両家の祖父母でお金を出し合うも良し、両親で揃えるも良し、7段ではなく男雛と女雛だけでも良し、はたまた可愛らしいぬいぐるみのようなものだって良いのです。一番大切なのは子供を祝う気持ちであり、きちんと親族会議を開いて、意見の行き違いがないようにすれば、莫大なお金がかかる行事ではありません。

端午の節句のお祝いの仕方

端午の節句は、菖蒲の節句とも呼ばれています。菖蒲の節句は、初めは女性の節句でしたが、江戸時代に菖蒲が「武を重んじること」の意味に変わり、それからは男性の節句になりました。

 

端午の節句では、鯉のぼりや鎧兜、武者人形などを飾ります。
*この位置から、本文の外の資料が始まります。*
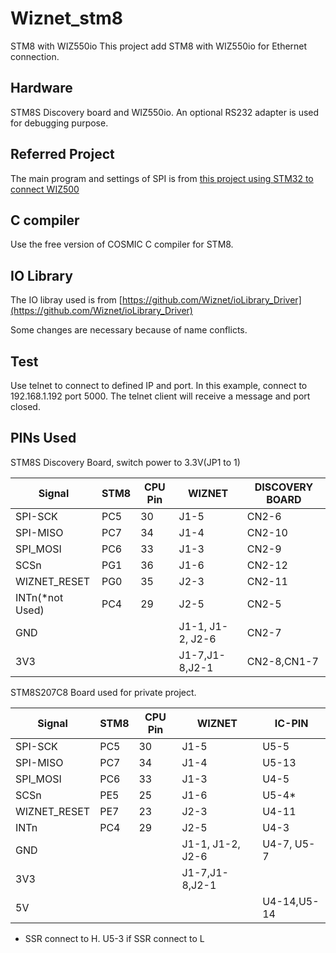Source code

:# Wiznet_stm8
STM8 with WIZ550io 
This project add STM8 with WIZ550io for Ethernet connection. 

## Hardware 
STM8S Discovery board and WIZ550io.  An optional RS232 adapter is used for debugging purpose.

## Referred Project

The main program and settings of SPI is from [this project using STM32 to connect WIZ500](http://www.carminenoviello.com/2015/08/28/adding-ethernet-connectivity-stm32-nucleo/) 

## C compiler

Use the free version of COSMIC C compiler for STM8.  

## IO Library 
The IO libray used is from [https://github.com/Wiznet/ioLibrary_Driver](https://github.com/Wiznet/ioLibrary_Driver)

Some changes are necessary because of name conflicts.
## Test
Use telnet to connect to defined IP and port.  In this example, connect to 192.168.1.192 port 5000.  The telnet client will receive a message and port closed.

## PINs Used
STM8S Discovery Board, switch power to 3.3V(JP1 to 1)

| Signal | STM8 |CPU Pin|WIZNET|DISCOVERY BOARD|
|--------|------|-------|------|---------------|
|SPI-SCK | PC5  | 30    | J1-5 |CN2-6          |
|SPI-MISO| PC7  | 34    | J1-4 |CN2-10         | 
|SPI_MOSI| PC6  | 33    | J1-3 |CN2-9          |
|SCSn    | PG1  | 36    | J1-6 |CN2-12         |
|WIZNET_RESET|PG0| 35   | J2-3 |CN2-11         |
|INTn(*not Used) | PC4  | 29    | J2-5 |CN2-5          |  Not used
|GND     |      |       | J1-1, J1-2, J2-6 |CN2-7      |
|3V3     |      |       | J1-7,J1-8,J2-1   |CN2-8,CN1-7|



STM8S207C8 Board used for private project. 

| Signal | STM8 |CPU Pin|WIZNET|IC-PIN|
|--------|------|-------|------|------|
|SPI-SCK | PC5  | 30    | J1-5 |  U5-5|
|SPI-MISO| PC7  | 34    | J1-4 | U5-13| 
|SPI_MOSI| PC6  | 33    | J1-3 | U4-5 |
|SCSn    | PE5  | 25    | J1-6 | U5-4*|
|WIZNET_RESET|PE7| 23   | J2-3 | U4-11 |
|INTn    | PC4  | 29    | J2-5 | U4-3|  
|GND     |      |       | J1-1, J1-2, J2-6 | U4-7, U5-7 |
|3V3     |      |       | J1-7,J1-8,J2-1|  |
|5V      |      |       |      | U4-14,U5-14|

* SSR connect to H.  U5-3 if SSR connect to L

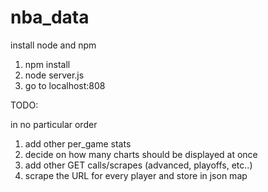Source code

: # nba_data

install node and npm

1) npm install
2) node server.js
3) go to localhost:808

TODO:

in no particular order
1) add other per_game stats
2) decide on how many charts should be displayed at once
3) add other GET calls/scrapes (advanced, playoffs, etc..) 
4) scrape the URL for every player and store in json map
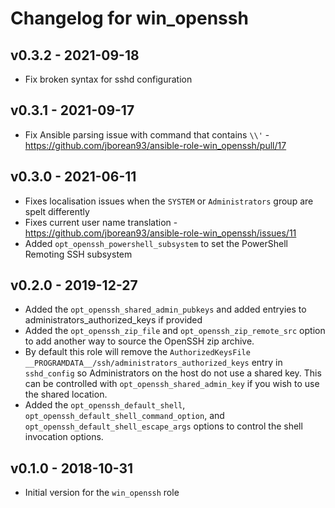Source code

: # Changelog for win_openssh


## v0.3.2 - 2021-09-18

* Fix broken syntax for sshd configuration


## v0.3.1 - 2021-09-17

* Fix Ansible parsing issue with command that contains `\\'` - https://github.com/jborean93/ansible-role-win_openssh/pull/17


## v0.3.0 - 2021-06-11

* Fixes localisation issues when the `SYSTEM` or `Administrators` group are spelt differently
* Fixes current user name translation - https://github.com/jborean93/ansible-role-win_openssh/issues/11
* Added `opt_openssh_powershell_subsystem` to set the PowerShell Remoting SSH subsystem


## v0.2.0 - 2019-12-27


* Added the `opt_openssh_shared_admin_pubkeys` and added entryies to administrators_authorized_keys if provided
* Added the `opt_openssh_zip_file` and `opt_openssh_zip_remote_src` option to add another way to source the OpenSSH zip archive.
* By default this role will remove the `AuthorizedKeysFile __PROGRAMDATA__/ssh/administrators_authorized_keys` entry in `sshd_config` so Administrators on the host do not use a shared key. This can be controlled with `opt_openssh_shared_admin_key` if you wish to use the shared location.
* Added the `opt_openssh_default_shell`, `opt_openssh_default_shell_command_option`, and `opt_openssh_default_shell_escape_args` options to control the shell invocation options.


## v0.1.0 - 2018-10-31

* Initial version for the `win_openssh` role
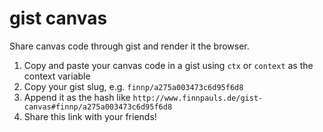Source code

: # gist canvas

Share canvas code through gist and render it the browser.

1. Copy and paste your canvas code in a gist using `ctx` or `context` as the context variable
2. Copy your gist slug, e.g. `finnp/a275a003473c6d95f6d8`
3. Append it as the hash like `http://www.finnpauls.de/gist-canvas#finnp/a275a003473c6d95f6d8`
4. Share this link with your friends!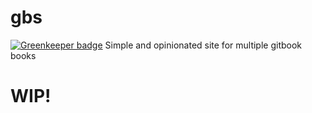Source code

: # gbs

[![Greenkeeper badge](https://badges.greenkeeper.io/dnlup/gbs.svg)](https://greenkeeper.io/)
Simple and opinionated site for multiple gitbook books

# WIP!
こちらも桃の節句と同じく、親戚が集まりお祝いするのが一般的です。

 

特にこれと決まったお料理はないですが、「家系が絶えない」という意味で柏餅を食べると縁起が良いとされています。

端午の節句はお金がかかる?

基本的には桃の節句と全て同じです。

 

お母さん側の祖父母が買ってくれるのが一般的でしたが、今は両家がお金を出してくれたりと、家庭によって様々な形を取るようになっています。また、鎧兜などはスペースを取りますので、金額や場所に見合ったものを探せると良いと思います。

 

ただ1つだけ気をつけたいのが、端午の節句も「災厄を身代わりになってくれる」というのが元の意味合いです。そのため、1人につき1つ鎧兜というのが基本になりますので、お子様が何人かいる場合は注意しましょう。

まとめ


  1. 初節句とは、子供が産まれてから最初の節句のことであり、女の子は桃の節句で3月3日、男の子は端午の節句で5月5日にお祝いをする。
  2. 桃の節句は、雛人形を飾り、はまぐりなどのお祝いのお料理を食べ、両家の祖父母や親戚などでお祝いをする。
  3. 雛人形は女親の祖父母が買うのが七段のものを買うのが一般的でしたが、今は誰がお金を出すのか・どんな種類の人形を買うのかがかなり自由になってきている。
  4. 端午の節句は、鯉のぼりや鎧兜、武者人形などを飾り、親戚が集まって柏餅を食べてお祝いをする。
  5. 誰が何を買うのかは、桃の節句と同じくかなり自由になってきて家庭ごとに異なるので、しっかりとした家族会議が必要である。

 

1円も出せないほどお金がない!というのならば話は別ですが、せっかくの節句ですから、どんな形であれお祝いをしたいですよね。

完璧に全部の道具を揃えずとも、今はかなりリーズナブルに用意することができますので、せっかくですから親戚の方々をお呼びしてお祝いをしてみてはいかがでしょうか。